「身体損壊グチャドロ激グロ」なのに癒し系?殺人鬼視点の“KILL散歩”ホラー『バイオレント・ネイチャー』の新しさ
グロさも規格外! 静かに狂った暴力描写の数々
もちろんスラッシャー映画に欠かせない“殺しの演出”にも独自のこだわりが伺える。マスクを被って以降の『13金』シリーズの殺害パターンをよりアグレッシブにしたような、思い切りの良い切り株系ゴア描写の数々。被害者を拷問したりじわじわ殺害するなどの“怨”を強く感じさせる演出は、いわゆる”記念日ホラー”に近い。
『バイオレント・ネイチャー』© 2023 ZYGOTE PICTURES INC. ALL RIGHTS RESERVED
なかでも最もグロテスクで悪趣味なのが、眺めの良い崖の上でヨガ中の女子が襲われるシーン。もちろん崖上から突き落とすなんてつまらないものではなく、その邪悪なアイデアに観客は頭を抱えるか爆笑するか、あるいは泣きたくなるかもしれない。低予算のはずだがゴアシーンはどれもリアルで、一つ一つに割く時間もかなり長め。身体損壊を固定カメラで見せるシーンなどは、悪名高い『アレックス』(2002年)の演出を思い出す意地の悪さだ。
『バイオレント・ネイチャー』© 2023 ZYGOTE PICTURES INC. ALL RIGHTS RESERVED
古典ホラーへの愛とアート映画の革新性
恐怖を煽る劇伴もなく、鳥のさえずりや森の木々などの環境音をBGMに繰り広げられる無慈悲な殺戮。『悪魔のいけにえ』(1974年)など往年のスラッシャー映画へのを愛をチラつかせつつ、チープゆえの悪趣味感ではない“本物のグロさ”への執念、そしてホラー映画そのものを解体・再構築するような革新性が光る。

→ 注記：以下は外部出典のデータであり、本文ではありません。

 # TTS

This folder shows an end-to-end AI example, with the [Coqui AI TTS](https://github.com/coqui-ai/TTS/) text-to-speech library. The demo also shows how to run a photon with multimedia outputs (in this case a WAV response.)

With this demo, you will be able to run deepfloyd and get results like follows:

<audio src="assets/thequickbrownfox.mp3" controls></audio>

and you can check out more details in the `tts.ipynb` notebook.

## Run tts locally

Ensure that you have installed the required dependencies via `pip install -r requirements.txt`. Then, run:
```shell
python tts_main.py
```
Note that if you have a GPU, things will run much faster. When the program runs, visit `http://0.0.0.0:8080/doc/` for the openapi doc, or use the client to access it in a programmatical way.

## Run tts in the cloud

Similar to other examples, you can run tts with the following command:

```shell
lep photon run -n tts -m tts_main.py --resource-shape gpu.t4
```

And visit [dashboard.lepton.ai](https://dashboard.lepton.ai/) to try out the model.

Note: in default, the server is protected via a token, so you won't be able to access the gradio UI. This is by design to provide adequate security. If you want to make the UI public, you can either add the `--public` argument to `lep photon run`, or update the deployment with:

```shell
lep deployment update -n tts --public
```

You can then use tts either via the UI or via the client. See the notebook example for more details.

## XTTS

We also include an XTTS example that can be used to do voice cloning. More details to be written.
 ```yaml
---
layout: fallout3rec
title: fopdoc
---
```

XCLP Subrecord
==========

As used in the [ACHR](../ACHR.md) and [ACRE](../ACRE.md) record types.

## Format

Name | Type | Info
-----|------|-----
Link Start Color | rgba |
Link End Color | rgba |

『バイオレント・ネイチャー』© 2023 ZYGOTE PICTURES INC. ALL RIGHTS RESERVED
執拗な長回しや冗長な会話シーンなどは賛否の分かれるところかと思うが、“とにかくエグい暴力描写をサクサク見せろ”という観客への挑戦とも受け取れる攻めの姿勢は評価されるべきだろう。ちなみに海外版のBlu-rayにはかなり長尺のメイキング映像が収録されていて、監督のクリス・ナッシュほかスタッフの苦労が丸写しになっているという、思わず応援したくなってしまう作品でもある。